**About this task**: Each line from the one containing "<th>2514104</th>" to the end of the entries below must be restated exactly, and no other line should appear.

**Data section**:
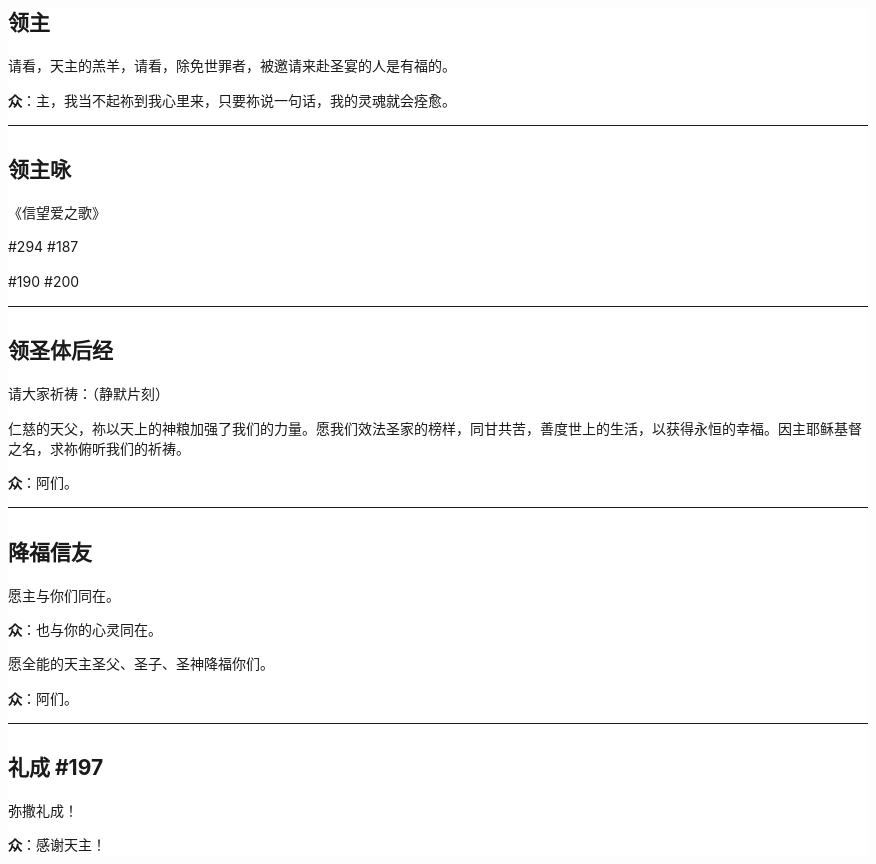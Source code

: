 
## 领主

请看，天主的羔羊，请看，除免世罪者，被邀请来赴圣宴的人是有福的。

**众**：主，我当不起祢到我心里来，只要祢说一句话，我的灵魂就会痊愈。

---

## 领主咏

《信望爱之歌》


\#294 #187


\#190 #200


---

## 领圣体后经

请大家祈祷：（静默片刻）

仁慈的天父，祢以天上的神粮加强了我们的力量。愿我们效法圣家的榜样，同甘共苦，善度世上的生活，以获得永恒的幸福。因主耶稣基督之名，求祢俯听我们的祈祷。

**众**：阿们。

---

## 降福信友

愿主与你们同在。

**众**：也与你的心灵同在。

愿全能的天主圣父、圣子、圣神降福你们。

**众**：阿们。

---

## 礼成 #197

弥撒礼成！


**众**：感谢天主！

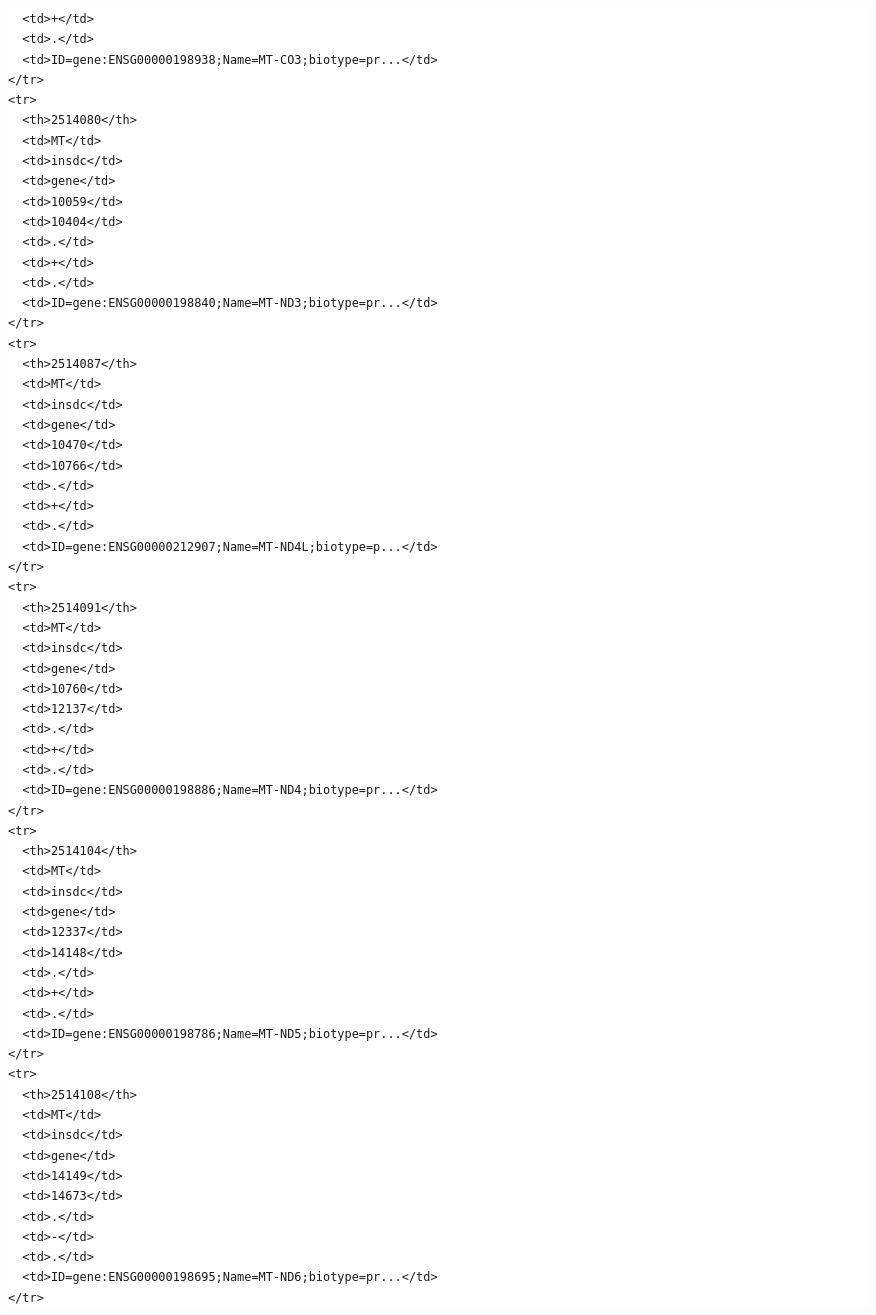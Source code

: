       <td>+</td>
      <td>.</td>
      <td>ID=gene:ENSG00000198938;Name=MT-CO3;biotype=pr...</td>
    </tr>
    <tr>
      <th>2514080</th>
      <td>MT</td>
      <td>insdc</td>
      <td>gene</td>
      <td>10059</td>
      <td>10404</td>
      <td>.</td>
      <td>+</td>
      <td>.</td>
      <td>ID=gene:ENSG00000198840;Name=MT-ND3;biotype=pr...</td>
    </tr>
    <tr>
      <th>2514087</th>
      <td>MT</td>
      <td>insdc</td>
      <td>gene</td>
      <td>10470</td>
      <td>10766</td>
      <td>.</td>
      <td>+</td>
      <td>.</td>
      <td>ID=gene:ENSG00000212907;Name=MT-ND4L;biotype=p...</td>
    </tr>
    <tr>
      <th>2514091</th>
      <td>MT</td>
      <td>insdc</td>
      <td>gene</td>
      <td>10760</td>
      <td>12137</td>
      <td>.</td>
      <td>+</td>
      <td>.</td>
      <td>ID=gene:ENSG00000198886;Name=MT-ND4;biotype=pr...</td>
    </tr>
    <tr>
      <th>2514104</th>
      <td>MT</td>
      <td>insdc</td>
      <td>gene</td>
      <td>12337</td>
      <td>14148</td>
      <td>.</td>
      <td>+</td>
      <td>.</td>
      <td>ID=gene:ENSG00000198786;Name=MT-ND5;biotype=pr...</td>
    </tr>
    <tr>
      <th>2514108</th>
      <td>MT</td>
      <td>insdc</td>
      <td>gene</td>
      <td>14149</td>
      <td>14673</td>
      <td>.</td>
      <td>-</td>
      <td>.</td>
      <td>ID=gene:ENSG00000198695;Name=MT-ND6;biotype=pr...</td>
    </tr>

**Response to this exercise**:
      <th>2514104</th>
      <td>MT</td>
      <td>insdc</td>
      <td>gene</td>
      <td>12337</td>
      <td>14148</td>
      <td>.</td>
      <td>+</td>
      <td>.</td>
      <td>ID=gene:ENSG00000198786;Name=MT-ND5;biotype=pr...</td>
    </tr>
    <tr>
      <th>2514108</th>
      <td>MT</td>
      <td>insdc</td>
      <td>gene</td>
      <td>14149</td>
      <td>14673</td>
      <td>.</td>
      <td>-</td>
      <td>.</td>
      <td>ID=gene:ENSG00000198695;Name=MT-ND6;biotype=pr...</td>
    </tr>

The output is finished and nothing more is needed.